- **Given information**:
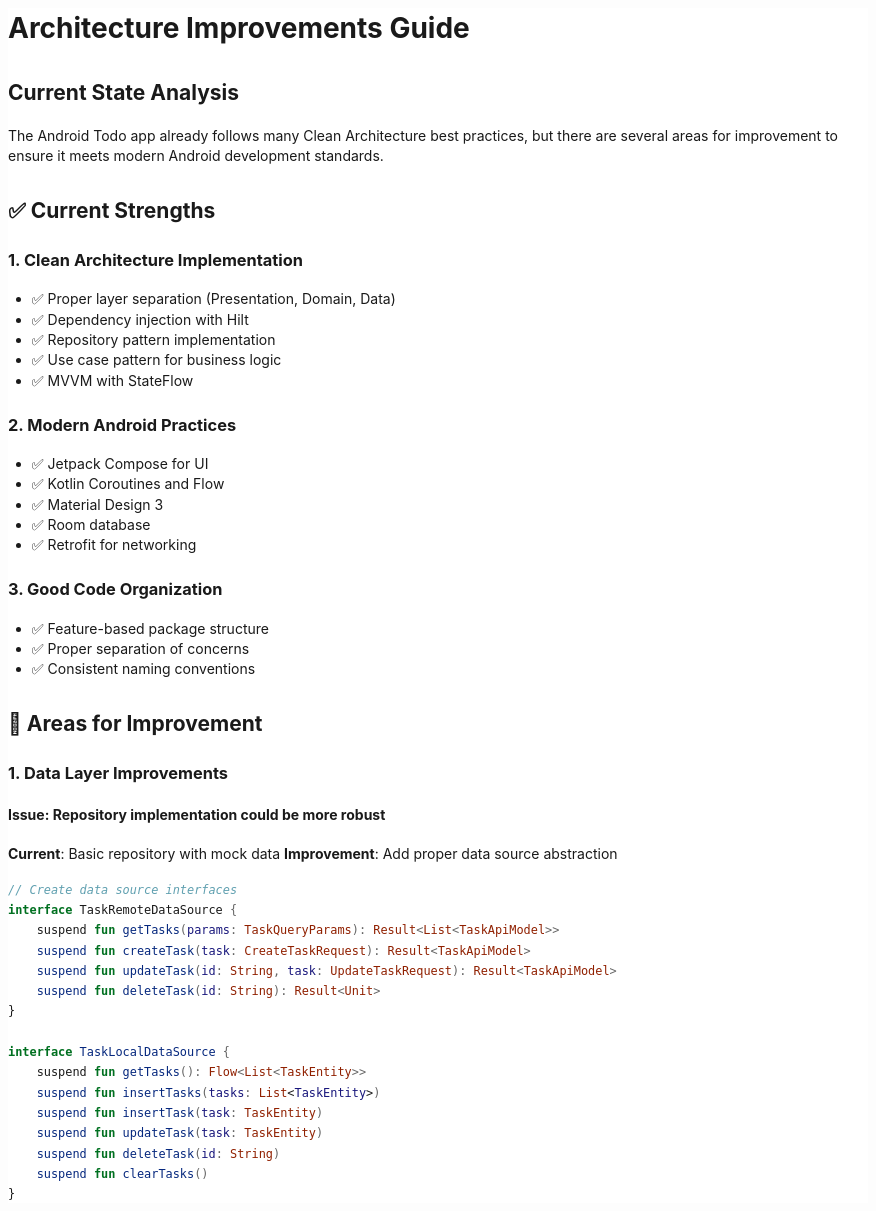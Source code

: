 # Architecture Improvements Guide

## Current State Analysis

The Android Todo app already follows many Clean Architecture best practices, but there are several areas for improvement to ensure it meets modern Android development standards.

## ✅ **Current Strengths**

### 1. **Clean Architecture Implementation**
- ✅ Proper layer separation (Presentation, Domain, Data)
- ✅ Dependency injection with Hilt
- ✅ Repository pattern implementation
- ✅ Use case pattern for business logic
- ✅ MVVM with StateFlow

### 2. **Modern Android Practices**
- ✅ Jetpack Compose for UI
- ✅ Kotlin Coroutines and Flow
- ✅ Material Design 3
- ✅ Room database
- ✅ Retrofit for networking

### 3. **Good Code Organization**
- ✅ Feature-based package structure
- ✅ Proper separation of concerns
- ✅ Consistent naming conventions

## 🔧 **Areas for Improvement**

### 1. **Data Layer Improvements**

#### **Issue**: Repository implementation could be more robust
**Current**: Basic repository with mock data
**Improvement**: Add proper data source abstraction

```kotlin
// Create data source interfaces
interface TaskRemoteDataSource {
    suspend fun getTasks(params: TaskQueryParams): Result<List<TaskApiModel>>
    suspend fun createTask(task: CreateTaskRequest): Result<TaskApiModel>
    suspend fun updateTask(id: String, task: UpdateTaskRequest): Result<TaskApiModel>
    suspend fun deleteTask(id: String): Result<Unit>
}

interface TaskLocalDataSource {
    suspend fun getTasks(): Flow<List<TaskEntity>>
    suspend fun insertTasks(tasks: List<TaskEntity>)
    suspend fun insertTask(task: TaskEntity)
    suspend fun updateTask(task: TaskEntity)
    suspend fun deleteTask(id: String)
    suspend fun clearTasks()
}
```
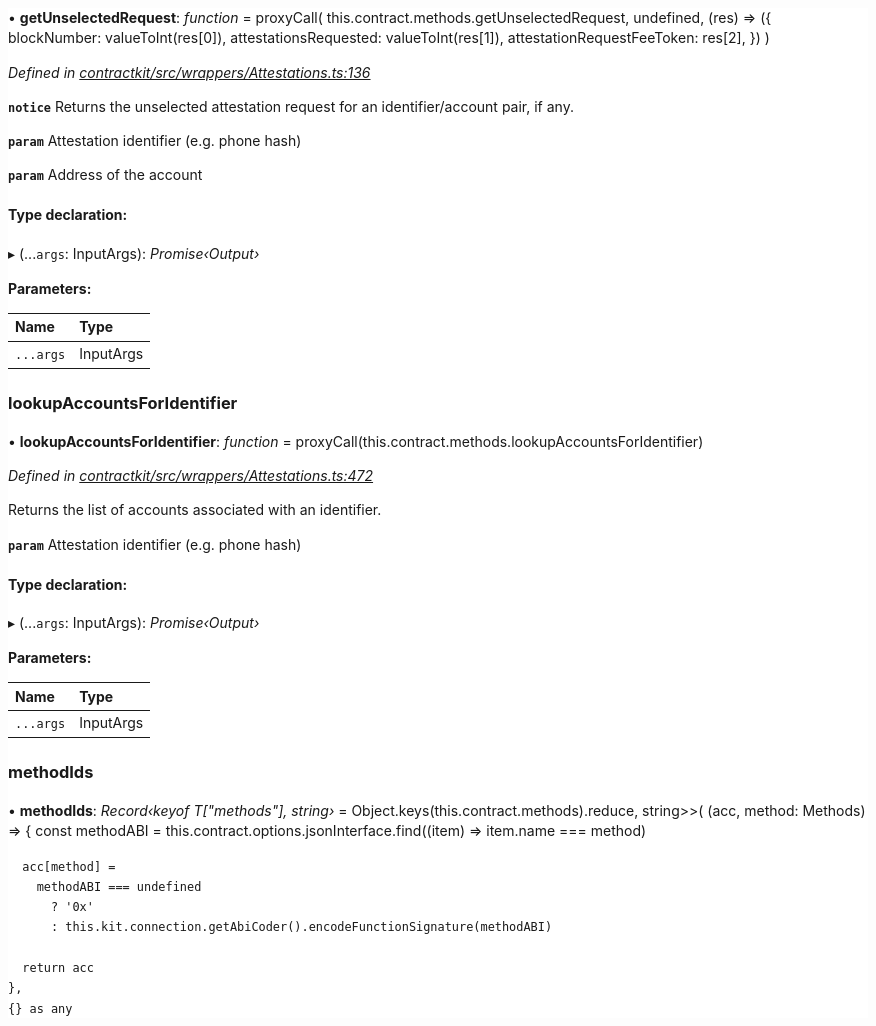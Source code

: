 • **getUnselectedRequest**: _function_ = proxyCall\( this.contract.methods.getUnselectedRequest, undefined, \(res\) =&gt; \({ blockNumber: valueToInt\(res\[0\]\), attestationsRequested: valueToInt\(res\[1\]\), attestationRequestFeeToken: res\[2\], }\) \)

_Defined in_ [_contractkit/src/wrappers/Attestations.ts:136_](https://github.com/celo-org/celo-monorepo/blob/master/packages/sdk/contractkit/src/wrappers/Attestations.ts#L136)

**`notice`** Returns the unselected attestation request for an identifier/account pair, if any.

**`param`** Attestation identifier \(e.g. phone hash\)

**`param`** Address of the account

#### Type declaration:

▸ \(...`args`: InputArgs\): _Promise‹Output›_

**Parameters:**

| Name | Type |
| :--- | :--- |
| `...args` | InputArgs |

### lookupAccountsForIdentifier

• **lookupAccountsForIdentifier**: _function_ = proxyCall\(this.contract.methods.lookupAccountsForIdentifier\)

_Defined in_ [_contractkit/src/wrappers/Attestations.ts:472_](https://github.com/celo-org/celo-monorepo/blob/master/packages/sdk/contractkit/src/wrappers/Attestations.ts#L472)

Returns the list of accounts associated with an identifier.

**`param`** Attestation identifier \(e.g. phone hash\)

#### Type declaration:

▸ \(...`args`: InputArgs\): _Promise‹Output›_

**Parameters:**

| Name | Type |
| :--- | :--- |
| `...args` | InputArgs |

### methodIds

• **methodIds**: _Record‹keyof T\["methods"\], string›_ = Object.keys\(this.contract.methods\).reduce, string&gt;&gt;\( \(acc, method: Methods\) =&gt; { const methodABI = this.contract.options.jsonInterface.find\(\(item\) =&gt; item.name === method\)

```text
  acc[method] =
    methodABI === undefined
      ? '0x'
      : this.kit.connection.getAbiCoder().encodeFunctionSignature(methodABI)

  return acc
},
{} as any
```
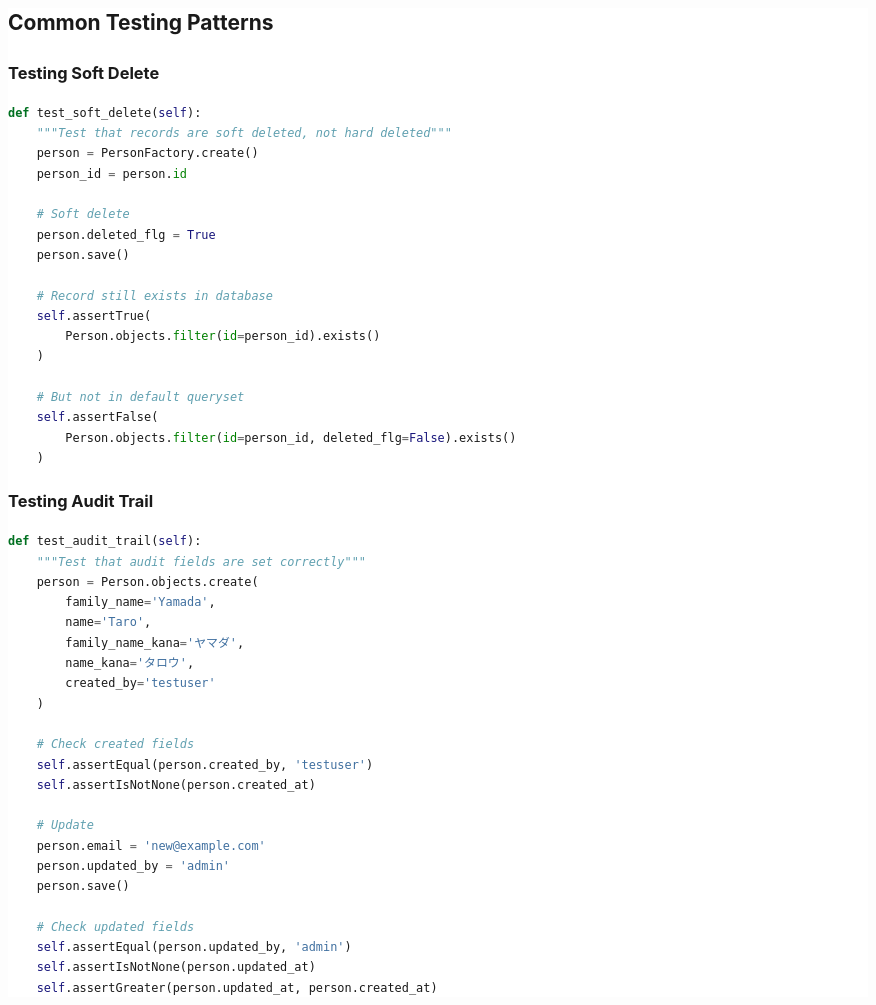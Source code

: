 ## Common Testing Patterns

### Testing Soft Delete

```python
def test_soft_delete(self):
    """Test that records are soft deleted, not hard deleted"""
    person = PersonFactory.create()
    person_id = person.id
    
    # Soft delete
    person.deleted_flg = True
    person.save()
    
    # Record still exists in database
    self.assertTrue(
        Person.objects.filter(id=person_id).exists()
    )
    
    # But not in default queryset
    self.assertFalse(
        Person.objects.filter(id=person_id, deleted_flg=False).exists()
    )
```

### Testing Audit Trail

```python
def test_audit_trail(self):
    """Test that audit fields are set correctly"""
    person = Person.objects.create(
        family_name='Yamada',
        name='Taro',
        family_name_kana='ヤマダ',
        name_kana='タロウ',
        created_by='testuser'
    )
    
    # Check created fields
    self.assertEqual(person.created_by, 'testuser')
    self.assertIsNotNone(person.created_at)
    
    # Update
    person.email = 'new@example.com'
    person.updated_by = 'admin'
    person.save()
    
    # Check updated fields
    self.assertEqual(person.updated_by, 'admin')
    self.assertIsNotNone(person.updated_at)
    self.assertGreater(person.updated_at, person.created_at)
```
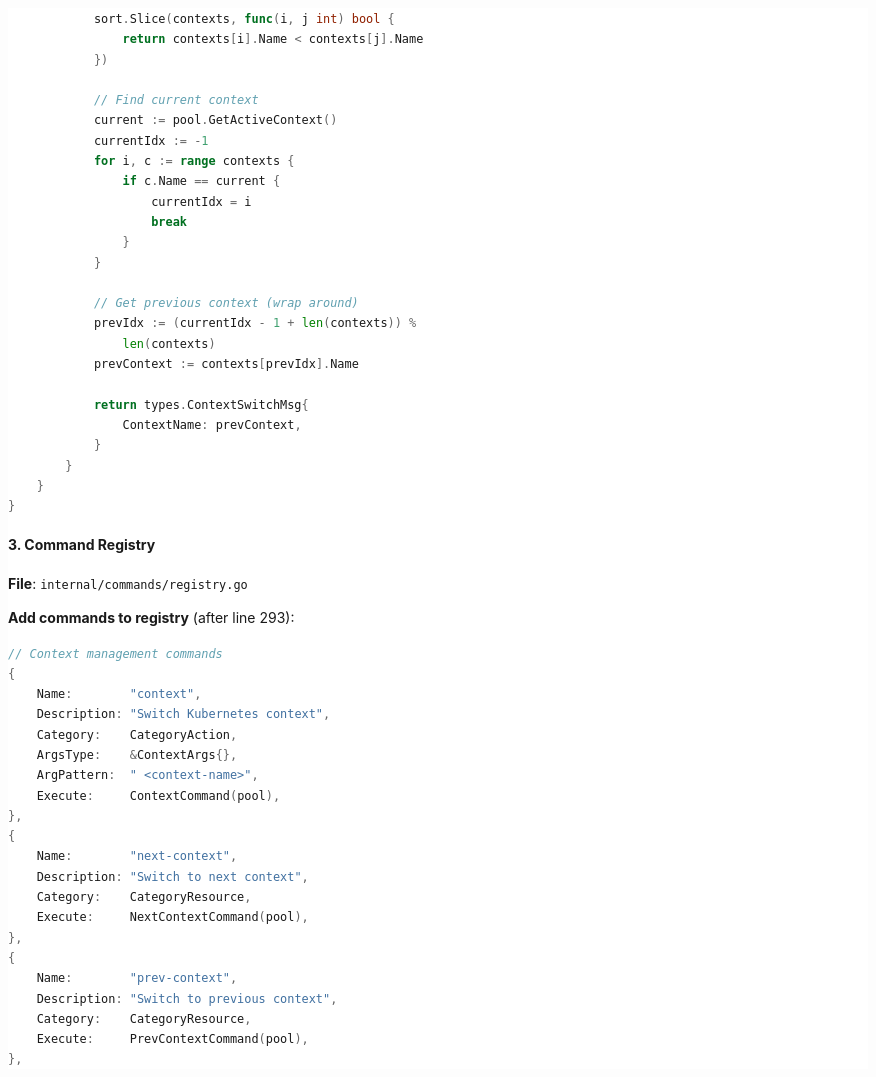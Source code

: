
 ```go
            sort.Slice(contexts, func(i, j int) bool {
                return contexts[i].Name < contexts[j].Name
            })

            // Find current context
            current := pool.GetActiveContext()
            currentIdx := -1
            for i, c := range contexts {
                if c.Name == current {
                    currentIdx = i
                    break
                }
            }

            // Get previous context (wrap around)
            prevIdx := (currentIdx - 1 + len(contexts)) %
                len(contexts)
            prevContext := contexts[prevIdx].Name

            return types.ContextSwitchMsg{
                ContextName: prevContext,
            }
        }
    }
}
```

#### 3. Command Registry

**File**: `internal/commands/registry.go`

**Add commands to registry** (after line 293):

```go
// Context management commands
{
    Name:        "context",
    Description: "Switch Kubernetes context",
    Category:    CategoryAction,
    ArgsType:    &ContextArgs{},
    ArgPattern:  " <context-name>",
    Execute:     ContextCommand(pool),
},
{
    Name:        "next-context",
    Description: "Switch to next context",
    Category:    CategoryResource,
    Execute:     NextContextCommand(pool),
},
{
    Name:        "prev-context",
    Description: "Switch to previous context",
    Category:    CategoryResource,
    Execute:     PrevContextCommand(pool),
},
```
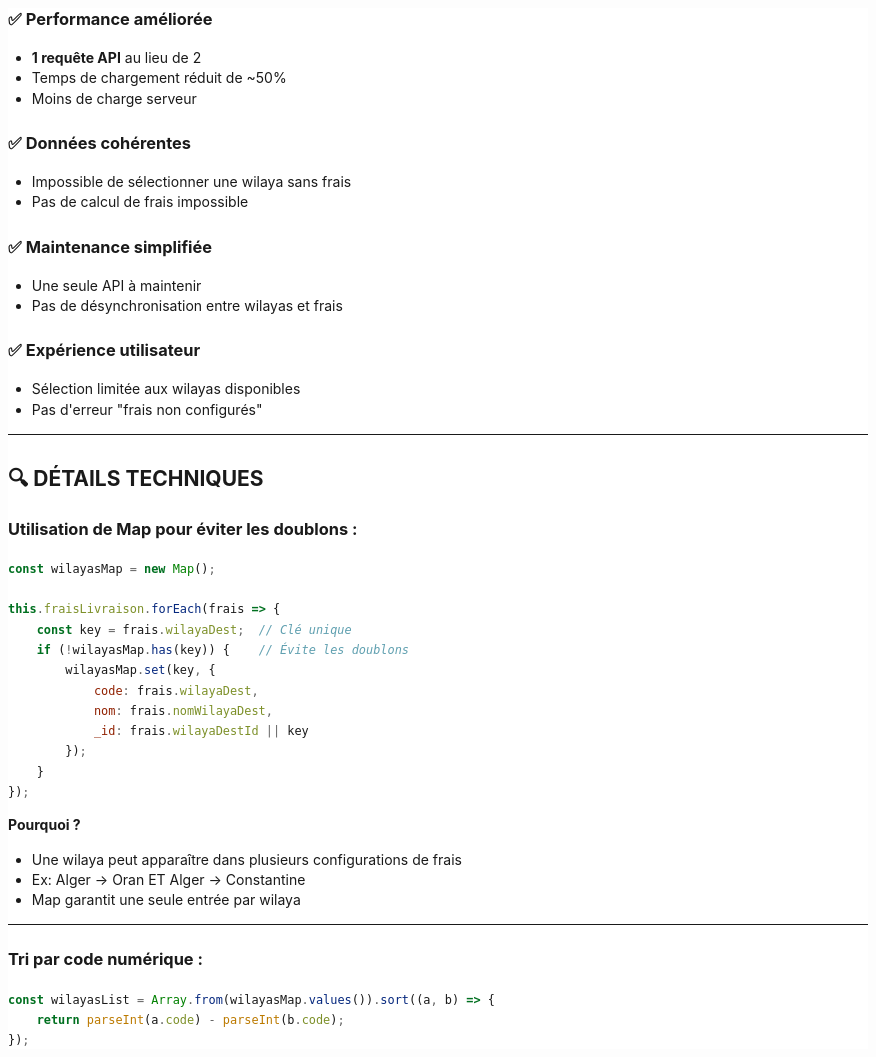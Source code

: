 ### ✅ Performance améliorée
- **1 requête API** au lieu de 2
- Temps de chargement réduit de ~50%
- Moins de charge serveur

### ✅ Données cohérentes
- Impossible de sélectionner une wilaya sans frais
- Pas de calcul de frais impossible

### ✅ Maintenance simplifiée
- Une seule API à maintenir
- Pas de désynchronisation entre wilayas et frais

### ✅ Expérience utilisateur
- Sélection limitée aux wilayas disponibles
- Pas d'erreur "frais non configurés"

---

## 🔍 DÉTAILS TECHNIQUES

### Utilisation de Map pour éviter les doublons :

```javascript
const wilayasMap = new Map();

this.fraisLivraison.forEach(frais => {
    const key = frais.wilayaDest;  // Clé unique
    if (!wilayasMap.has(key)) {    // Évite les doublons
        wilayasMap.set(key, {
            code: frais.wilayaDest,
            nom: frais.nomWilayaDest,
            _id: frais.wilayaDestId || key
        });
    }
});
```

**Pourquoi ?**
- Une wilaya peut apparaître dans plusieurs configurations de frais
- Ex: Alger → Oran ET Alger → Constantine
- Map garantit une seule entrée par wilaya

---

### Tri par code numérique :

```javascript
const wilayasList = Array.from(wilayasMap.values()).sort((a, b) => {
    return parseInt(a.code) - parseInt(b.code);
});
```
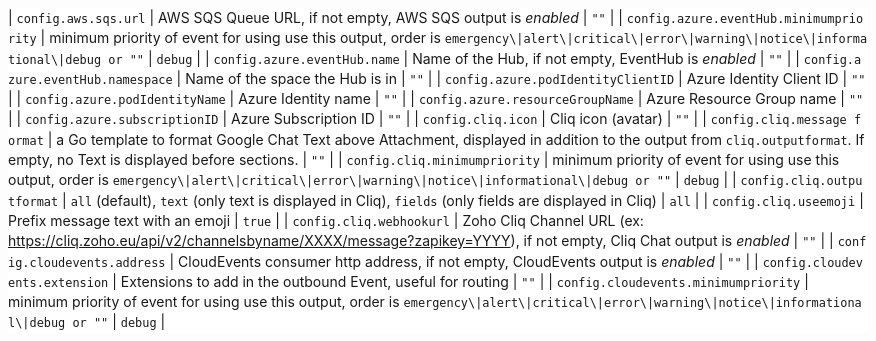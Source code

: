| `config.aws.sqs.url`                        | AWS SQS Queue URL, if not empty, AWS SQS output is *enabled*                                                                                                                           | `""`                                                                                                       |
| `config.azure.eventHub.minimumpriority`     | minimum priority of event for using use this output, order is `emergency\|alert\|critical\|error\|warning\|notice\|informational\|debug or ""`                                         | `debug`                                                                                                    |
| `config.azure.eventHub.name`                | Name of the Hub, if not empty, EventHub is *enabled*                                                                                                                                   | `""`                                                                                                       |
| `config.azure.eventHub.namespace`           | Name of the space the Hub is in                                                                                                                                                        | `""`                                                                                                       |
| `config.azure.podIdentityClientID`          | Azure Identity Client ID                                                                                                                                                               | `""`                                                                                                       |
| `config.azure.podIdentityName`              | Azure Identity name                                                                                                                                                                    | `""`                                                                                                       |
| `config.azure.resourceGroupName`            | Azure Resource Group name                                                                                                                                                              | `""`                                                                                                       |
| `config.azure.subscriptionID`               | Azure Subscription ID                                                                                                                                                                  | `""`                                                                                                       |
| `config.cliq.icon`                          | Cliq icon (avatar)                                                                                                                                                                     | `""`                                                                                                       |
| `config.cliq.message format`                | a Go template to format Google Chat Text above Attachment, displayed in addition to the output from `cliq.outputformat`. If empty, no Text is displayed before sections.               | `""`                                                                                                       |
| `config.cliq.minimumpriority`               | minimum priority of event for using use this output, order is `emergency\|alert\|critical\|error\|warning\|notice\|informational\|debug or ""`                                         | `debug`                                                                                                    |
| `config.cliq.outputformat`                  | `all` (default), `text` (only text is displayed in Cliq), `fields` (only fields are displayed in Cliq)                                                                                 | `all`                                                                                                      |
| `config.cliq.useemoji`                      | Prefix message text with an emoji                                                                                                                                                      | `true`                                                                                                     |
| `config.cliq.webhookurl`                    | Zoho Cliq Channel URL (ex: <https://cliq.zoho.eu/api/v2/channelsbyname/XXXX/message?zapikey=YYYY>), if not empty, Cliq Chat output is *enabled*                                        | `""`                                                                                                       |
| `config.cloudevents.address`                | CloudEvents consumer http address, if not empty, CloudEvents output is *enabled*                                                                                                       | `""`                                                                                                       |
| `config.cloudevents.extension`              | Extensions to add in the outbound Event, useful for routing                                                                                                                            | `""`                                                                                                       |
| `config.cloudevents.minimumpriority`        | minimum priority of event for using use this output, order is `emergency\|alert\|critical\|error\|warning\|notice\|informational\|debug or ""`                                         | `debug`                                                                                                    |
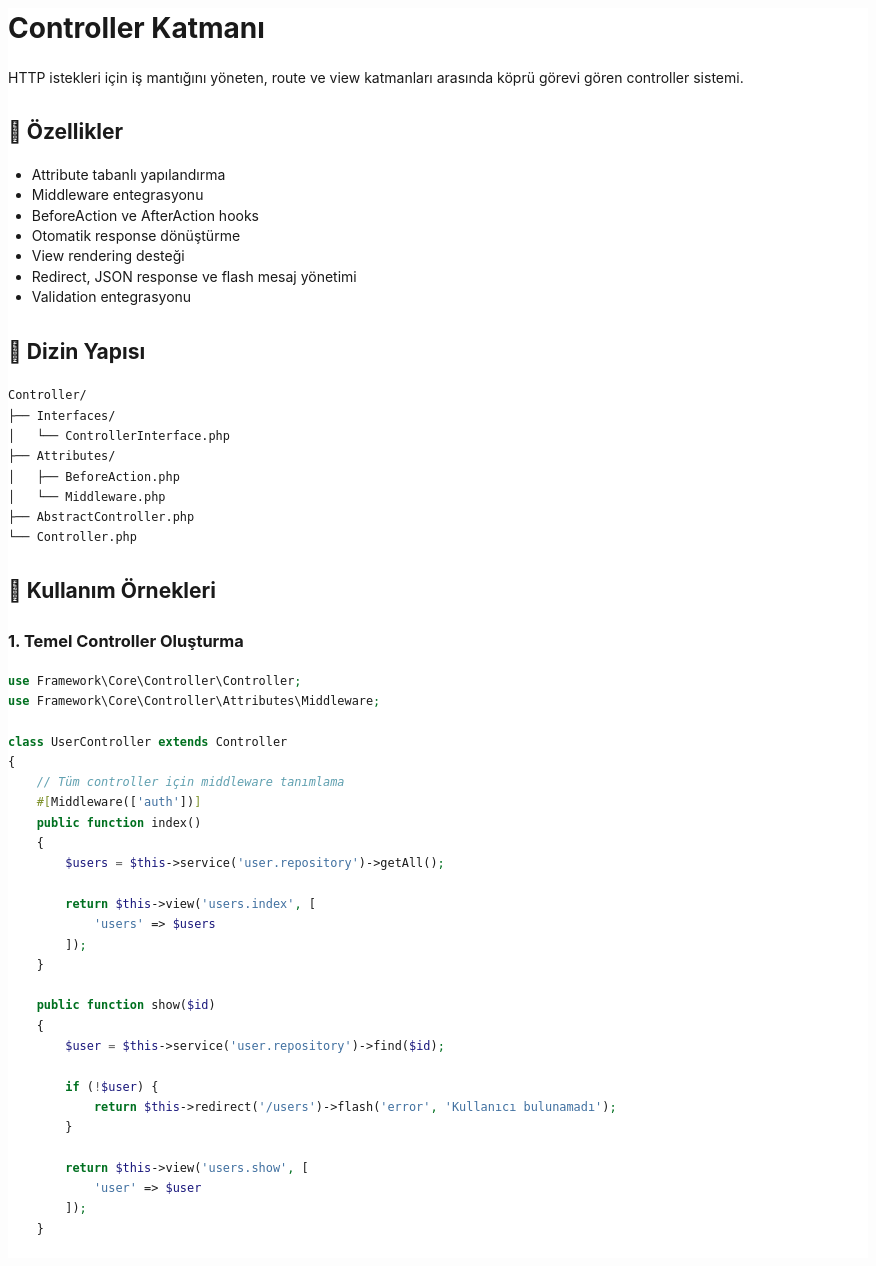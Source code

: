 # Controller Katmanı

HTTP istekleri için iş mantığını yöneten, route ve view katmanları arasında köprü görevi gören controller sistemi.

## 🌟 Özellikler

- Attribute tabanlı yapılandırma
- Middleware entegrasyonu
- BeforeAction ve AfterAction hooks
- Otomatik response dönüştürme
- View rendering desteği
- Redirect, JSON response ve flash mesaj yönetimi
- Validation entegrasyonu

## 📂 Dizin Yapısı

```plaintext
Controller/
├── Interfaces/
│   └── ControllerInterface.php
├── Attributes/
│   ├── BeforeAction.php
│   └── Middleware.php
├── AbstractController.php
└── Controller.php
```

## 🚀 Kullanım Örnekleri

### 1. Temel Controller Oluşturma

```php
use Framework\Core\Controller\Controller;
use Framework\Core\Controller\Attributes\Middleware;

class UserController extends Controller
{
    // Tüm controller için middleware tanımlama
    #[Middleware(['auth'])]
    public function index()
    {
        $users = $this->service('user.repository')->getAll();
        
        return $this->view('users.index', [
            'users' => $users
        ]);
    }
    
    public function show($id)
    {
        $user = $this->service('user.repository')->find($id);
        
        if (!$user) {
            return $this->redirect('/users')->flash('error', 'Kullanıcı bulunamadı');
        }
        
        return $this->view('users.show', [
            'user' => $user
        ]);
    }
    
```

- **Work instruction**:
Each line from the beginning of the entries up to and including the one containing "### 2. **Modern Android Practices**" must be restated exactly. Pictures are to be left out.

- **Response to this task**:
Source code

: # Architecture Improvements Guide

## Current State Analysis

The Android Todo app already follows many Clean Architecture best practices, but there are several areas for improvement to ensure it meets modern Android development standards.

## ✅ **Current Strengths**

### 1. **Clean Architecture Implementation**
- ✅ Proper layer separation (Presentation, Domain, Data)
- ✅ Dependency injection with Hilt
- ✅ Repository pattern implementation
- ✅ Use case pattern for business logic
- ✅ MVVM with StateFlow

### 2. **Modern Android Practices**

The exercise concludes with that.